William Roberts -- Vice President, Investor Relations and Corporate Communications

Thank you, Lydia. Good afternoon, everybody, and welcome to the G1 conference call to discuss our fourth quarter and full year 2020 financial results and business update. The press release on these financial results was issued after market closed this afternoon and can be found in our news section of our corporate website, g1therapeutics.com. On this afternoon's call, the team will provide an overview of the fourth quarter and full year 2020, including an update on our launch progress with COSELA, which was approved by the U.S. Food and Drug Administration on February 12, 2021, to decrease the incidence of chemotherapy-induced myelosuppression in adult patients when administered prior to a platinum etoposide containing regimen or topotecan containing regimen for extensive stage small cell lung cancer, or ES-SCLC. A question-and-answer session will follow the prepared remarks. Before we begin, I'd like to remind you that today's webcast contains forward-looking statements within the meaning of the Private Securities Litigation Reform Act of 1995. Such statements represent management's judgment as of today, and may involve certain risks and uncertainties that could cause actual results to differ materially from those expressed in or implied by these statements. For more information on such risks and uncertainties, please refer to our filings with the Securities and Exchange Commission, which are available from the SEC or on our corporate website. Any forward-looking statements represent our views as of today, February 24, 2021. Joining me on the call today are Jack Bailey, our Chief Executive Officer; Raj Malik, our Chief Medical Officer; Soma Gupta, our Chief Commercial Officer; and Jen Moses, our Chief Financial Officer.

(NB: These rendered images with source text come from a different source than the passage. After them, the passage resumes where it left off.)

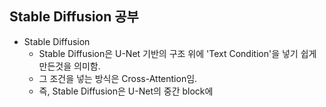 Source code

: ## Stable Diffusion 공부
- Stable Diffusion
    * Stable Diffusion은 U-Net 기반의 구조 위에 'Text Condition'을 넣기 쉽게 만든것을 의미함.
    * 그 조건을 넣는 방식은 Cross-Attention임.
    * 즉, Stable Diffusion은 U-Net의 중간 block에  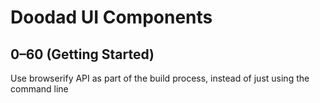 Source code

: # Doodad UI Components

## 0–60 (Getting Started)




Use browserify API as part of the build process, instead of just using the command line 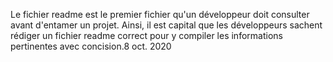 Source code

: Le fichier readme est le premier fichier qu'un développeur doit consulter avant d'entamer un projet. Ainsi, il est capital que les développeurs sachent rédiger un fichier readme correct pour y compiler les informations pertinentes avec concision.8 oct. 2020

I'll now turn the call over to Jack Bailey, our CEO. Jack?

Jack Bailey -- Chief Executive Officer

Thanks, Will. Good afternoon, everyone, and thank you for joining us on the call today. We hope that you and your families are well. Today's headline is that G1 is a very different company than it was a year ago or even last quarter. Only eight days ago, we were on the call with you to announce the FDA approval of COSELA, the first and only FDA-approved therapy that is administered proactively to deliver multi-lineage myeloprotective benefits to patients with extensive stage small cell lung cancer. The entire G1 team is energized to be making this important therapy available to cancer patients, but of equal importance is our rapidly evolving clinical pipeline, intelligently designed to help address the unmet needs of people with a variety of different cancers, who require a ray of chemotherapies. We are initiating and conducting the clinical trials evaluating COSELA across an array of cancers and chemotherapy regimens. Within the first half of 2021, we expect to have two registrational trials under way: one in colorectal cancer, in which we began dosing patients last month; and another in metastatic triple-negative breast cancer, which will initiate in the first half of this year.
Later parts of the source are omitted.